--- Exercise data Enclosed Below ---

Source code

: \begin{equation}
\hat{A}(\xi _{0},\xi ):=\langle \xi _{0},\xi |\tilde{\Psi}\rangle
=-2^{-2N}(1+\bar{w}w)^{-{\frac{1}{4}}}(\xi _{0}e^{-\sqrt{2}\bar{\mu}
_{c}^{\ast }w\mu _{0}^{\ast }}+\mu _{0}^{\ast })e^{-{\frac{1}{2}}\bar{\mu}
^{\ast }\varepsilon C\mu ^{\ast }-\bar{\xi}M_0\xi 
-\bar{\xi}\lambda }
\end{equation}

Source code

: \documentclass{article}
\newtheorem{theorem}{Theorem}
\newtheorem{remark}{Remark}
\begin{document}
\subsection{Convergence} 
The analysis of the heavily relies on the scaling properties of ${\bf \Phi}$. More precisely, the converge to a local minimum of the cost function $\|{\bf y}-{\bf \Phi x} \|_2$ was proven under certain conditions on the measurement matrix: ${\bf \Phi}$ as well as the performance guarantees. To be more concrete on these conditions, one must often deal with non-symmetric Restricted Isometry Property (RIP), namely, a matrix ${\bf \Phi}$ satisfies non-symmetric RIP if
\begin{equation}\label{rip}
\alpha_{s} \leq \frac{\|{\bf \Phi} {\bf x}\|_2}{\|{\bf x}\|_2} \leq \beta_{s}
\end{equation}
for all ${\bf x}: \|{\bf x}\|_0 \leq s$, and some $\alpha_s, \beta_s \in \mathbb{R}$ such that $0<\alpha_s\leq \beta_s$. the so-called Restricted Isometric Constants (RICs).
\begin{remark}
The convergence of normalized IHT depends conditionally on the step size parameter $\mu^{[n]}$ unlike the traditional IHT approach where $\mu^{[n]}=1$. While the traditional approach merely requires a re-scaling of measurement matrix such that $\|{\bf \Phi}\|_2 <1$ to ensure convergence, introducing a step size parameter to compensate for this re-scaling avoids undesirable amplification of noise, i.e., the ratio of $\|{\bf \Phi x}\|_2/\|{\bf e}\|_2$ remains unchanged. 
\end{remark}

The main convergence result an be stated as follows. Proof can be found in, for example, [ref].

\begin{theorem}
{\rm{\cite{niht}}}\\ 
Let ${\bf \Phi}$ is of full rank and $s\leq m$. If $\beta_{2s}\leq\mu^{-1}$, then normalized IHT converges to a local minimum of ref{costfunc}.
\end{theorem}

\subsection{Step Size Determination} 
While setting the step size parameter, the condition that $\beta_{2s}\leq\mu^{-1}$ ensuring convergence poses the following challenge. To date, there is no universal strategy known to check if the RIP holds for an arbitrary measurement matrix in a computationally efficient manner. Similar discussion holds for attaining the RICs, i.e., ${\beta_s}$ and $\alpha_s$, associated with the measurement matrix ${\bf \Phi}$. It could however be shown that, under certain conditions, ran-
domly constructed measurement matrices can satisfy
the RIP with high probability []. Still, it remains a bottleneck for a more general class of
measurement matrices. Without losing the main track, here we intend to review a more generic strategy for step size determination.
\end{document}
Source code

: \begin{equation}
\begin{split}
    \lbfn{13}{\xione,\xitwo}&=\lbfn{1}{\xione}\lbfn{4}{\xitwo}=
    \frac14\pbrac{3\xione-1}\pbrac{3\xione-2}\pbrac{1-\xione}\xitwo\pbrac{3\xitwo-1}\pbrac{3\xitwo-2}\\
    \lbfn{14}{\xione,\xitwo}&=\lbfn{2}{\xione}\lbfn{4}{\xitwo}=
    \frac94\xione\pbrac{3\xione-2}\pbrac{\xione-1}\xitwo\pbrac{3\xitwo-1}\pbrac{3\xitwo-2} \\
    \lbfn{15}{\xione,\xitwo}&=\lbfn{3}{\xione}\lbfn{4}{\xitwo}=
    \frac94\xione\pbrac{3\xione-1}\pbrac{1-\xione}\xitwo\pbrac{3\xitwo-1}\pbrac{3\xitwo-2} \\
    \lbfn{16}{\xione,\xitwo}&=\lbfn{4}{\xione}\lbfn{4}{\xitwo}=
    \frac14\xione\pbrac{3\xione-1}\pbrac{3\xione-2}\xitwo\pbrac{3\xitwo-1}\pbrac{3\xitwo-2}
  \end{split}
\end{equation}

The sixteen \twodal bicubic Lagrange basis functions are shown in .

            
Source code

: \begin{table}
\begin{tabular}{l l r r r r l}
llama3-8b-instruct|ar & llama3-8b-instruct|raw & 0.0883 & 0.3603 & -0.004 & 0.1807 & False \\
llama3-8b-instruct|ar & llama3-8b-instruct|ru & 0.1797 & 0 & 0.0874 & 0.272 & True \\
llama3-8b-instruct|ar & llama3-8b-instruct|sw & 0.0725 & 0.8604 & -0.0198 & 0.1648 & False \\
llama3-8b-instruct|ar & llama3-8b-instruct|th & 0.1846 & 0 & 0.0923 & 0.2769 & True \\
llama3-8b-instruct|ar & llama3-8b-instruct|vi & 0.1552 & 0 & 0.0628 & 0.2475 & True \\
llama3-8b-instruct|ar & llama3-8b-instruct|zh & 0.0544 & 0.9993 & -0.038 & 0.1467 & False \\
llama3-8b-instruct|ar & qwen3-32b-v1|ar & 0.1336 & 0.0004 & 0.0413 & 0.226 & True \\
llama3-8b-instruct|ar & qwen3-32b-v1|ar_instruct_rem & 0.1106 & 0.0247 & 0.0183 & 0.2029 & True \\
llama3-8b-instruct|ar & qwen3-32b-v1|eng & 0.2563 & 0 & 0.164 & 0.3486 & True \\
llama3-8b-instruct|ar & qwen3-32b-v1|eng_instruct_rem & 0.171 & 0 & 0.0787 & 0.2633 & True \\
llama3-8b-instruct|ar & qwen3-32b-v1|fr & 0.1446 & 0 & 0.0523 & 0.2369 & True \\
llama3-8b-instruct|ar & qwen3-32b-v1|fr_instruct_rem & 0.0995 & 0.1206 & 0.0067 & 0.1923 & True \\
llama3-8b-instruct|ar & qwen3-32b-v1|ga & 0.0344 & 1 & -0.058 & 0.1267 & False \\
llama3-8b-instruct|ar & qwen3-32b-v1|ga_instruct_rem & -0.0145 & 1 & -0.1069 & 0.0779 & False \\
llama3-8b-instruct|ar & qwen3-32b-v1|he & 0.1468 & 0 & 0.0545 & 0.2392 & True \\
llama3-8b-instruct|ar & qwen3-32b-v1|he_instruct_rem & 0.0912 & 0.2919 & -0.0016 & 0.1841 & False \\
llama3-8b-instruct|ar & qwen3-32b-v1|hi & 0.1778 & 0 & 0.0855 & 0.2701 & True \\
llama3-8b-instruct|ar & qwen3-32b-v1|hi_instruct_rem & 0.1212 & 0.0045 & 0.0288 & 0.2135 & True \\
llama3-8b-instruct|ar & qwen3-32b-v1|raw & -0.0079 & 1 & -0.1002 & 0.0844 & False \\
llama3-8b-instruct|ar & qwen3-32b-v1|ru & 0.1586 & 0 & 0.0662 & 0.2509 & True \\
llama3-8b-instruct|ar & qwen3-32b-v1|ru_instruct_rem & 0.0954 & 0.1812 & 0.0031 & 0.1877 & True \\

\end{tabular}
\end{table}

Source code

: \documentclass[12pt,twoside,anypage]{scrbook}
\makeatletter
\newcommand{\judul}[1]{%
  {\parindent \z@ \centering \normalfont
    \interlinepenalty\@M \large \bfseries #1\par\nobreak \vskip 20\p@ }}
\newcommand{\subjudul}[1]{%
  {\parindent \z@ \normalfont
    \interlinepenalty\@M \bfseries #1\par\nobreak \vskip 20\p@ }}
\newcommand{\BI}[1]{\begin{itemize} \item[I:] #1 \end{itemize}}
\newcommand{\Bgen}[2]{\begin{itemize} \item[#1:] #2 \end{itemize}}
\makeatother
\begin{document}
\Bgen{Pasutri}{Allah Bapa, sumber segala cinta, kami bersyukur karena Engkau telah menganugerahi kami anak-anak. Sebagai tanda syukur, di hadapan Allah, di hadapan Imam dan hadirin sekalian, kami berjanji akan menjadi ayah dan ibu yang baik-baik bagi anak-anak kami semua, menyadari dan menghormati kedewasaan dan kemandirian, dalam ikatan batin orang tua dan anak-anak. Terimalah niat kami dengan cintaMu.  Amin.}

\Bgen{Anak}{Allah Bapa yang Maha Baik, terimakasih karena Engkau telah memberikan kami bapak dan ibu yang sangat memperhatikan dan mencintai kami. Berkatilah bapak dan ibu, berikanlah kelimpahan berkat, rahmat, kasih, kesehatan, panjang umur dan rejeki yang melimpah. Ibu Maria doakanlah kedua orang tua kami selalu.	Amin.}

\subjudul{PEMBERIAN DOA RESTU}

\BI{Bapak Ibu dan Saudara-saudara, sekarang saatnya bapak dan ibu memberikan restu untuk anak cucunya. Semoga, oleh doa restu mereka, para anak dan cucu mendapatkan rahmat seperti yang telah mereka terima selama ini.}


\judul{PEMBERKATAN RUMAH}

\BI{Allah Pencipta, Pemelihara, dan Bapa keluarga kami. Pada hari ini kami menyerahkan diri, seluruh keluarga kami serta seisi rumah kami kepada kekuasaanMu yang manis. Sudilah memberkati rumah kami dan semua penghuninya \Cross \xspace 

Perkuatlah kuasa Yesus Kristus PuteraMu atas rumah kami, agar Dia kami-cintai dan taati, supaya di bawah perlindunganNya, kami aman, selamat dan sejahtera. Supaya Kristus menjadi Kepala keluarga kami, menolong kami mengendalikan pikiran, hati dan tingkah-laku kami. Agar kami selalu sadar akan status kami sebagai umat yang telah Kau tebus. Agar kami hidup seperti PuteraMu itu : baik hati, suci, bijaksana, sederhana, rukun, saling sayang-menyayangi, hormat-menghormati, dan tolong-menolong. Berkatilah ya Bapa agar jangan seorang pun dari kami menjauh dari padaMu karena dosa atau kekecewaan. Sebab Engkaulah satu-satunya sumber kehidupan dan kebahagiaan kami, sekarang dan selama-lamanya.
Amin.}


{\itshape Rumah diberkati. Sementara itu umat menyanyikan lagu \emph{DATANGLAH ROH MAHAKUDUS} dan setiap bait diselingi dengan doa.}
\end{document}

--- End of Enclosed Exercise data ---

Retrieve each line from the records above where the word "vskip" occurs.

Solution to the problem =
    \interlinepenalty\@M \large \bfseries #1\par\nobreak \vskip 20\p@ }}
    \interlinepenalty\@M \bfseries #1\par\nobreak \vskip 20\p@ }}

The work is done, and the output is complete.